Les navires sous-marins explorant le fond de l’Océan mettront à découvert des


continents disparus : et l’Atlantide peut-être nous apparaîtra morte sous son linceul de flots
et gisant pâle dans des ruines cyclopéennes enguirlandées de gigantesques coraux et
d’herbes marines.

L’électricité portera les navires aériens par-dessus la glace des pôles, pour assister
aux nuits de six mois sous la frange rouge des aurores polaires. » (L’Ere nouvelle, chap. VI)

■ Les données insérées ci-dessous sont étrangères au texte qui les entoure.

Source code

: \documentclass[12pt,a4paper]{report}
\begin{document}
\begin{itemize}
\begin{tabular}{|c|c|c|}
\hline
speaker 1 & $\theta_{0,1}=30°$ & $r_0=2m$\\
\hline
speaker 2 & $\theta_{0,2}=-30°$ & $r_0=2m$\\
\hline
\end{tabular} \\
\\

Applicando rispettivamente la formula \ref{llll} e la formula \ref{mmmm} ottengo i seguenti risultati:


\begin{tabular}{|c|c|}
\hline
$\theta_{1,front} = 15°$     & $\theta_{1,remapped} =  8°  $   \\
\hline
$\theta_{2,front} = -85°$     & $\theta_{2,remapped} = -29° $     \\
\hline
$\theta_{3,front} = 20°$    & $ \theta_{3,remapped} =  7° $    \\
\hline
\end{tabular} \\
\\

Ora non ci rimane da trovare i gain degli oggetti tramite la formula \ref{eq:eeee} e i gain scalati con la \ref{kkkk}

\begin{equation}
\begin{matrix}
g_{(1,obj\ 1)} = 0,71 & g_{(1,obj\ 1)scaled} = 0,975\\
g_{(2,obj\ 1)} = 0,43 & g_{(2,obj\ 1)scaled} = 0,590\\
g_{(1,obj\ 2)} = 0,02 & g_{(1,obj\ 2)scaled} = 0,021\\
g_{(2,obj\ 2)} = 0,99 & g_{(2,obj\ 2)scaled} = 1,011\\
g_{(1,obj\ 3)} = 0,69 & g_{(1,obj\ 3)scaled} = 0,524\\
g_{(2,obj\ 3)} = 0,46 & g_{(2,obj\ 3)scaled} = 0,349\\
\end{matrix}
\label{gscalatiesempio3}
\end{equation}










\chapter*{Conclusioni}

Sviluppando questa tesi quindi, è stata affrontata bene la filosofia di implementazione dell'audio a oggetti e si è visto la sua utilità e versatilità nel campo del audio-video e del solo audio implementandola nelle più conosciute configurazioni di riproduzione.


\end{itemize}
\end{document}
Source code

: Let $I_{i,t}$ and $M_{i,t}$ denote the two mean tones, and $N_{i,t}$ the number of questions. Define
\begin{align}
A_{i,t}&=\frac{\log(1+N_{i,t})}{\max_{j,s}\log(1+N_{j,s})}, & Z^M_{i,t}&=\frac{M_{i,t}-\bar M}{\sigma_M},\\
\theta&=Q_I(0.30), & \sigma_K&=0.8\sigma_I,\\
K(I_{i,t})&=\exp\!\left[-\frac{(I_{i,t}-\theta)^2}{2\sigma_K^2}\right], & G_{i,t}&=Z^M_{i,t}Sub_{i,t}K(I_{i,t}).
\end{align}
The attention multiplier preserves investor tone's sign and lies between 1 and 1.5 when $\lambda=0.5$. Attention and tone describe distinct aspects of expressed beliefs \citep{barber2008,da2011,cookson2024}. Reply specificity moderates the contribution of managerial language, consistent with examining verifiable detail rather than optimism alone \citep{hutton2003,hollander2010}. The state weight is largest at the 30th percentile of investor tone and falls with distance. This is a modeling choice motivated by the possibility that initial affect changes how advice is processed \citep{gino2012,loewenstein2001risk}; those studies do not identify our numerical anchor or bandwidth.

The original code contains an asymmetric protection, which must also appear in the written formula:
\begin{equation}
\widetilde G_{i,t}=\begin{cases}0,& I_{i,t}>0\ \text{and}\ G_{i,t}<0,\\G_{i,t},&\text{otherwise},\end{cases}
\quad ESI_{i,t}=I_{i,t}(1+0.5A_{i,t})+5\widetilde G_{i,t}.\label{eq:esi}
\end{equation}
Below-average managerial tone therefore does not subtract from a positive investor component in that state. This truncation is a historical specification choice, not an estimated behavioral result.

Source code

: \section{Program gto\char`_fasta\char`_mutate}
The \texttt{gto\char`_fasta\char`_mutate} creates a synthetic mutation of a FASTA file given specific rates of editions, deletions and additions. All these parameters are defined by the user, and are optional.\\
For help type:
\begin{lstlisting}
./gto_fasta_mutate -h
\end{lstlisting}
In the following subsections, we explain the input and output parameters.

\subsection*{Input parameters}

Louise Michel, retour de Calédonie

Conclusion :

Louise Michel nous a laissé une œuvre littéraire protéiforme, dans laquelle la poésie occupe
un rang non négligeable. Les vers de jeunesse, plutôt lyriques et romantiques, ont laissé place
avec la maturité, mais surtout avec l’expérience de la prison et du bagne, à des poèmes plus
sombres, où l’engagement de l’écrivain dans les causes qu’elle défend se fait voir au grand
jour. Les poèmes que nous connaissons aujourd’hui ne sont malheureusement pas tous datés
et il est encore difficile, pour cette raison, de relier étroitement ces textes avec les événements
qui ont marqué l’auteur. Néanmoins il est possible d’ores et déjà, avec les matériau dont nous
disposons, de poser les jalons, comme nous venons de le faire, d’une véritable analyse de
l’œuvre poétique de Louise Michel, qui s’inscrit en plein dans l’histoire de son siècle,
rejoignant par là celle des grands auteurs littéraires du XIX ème siècle. Reste aux manuels et
aux anthologies à lui accorder la place qu’elle mérite.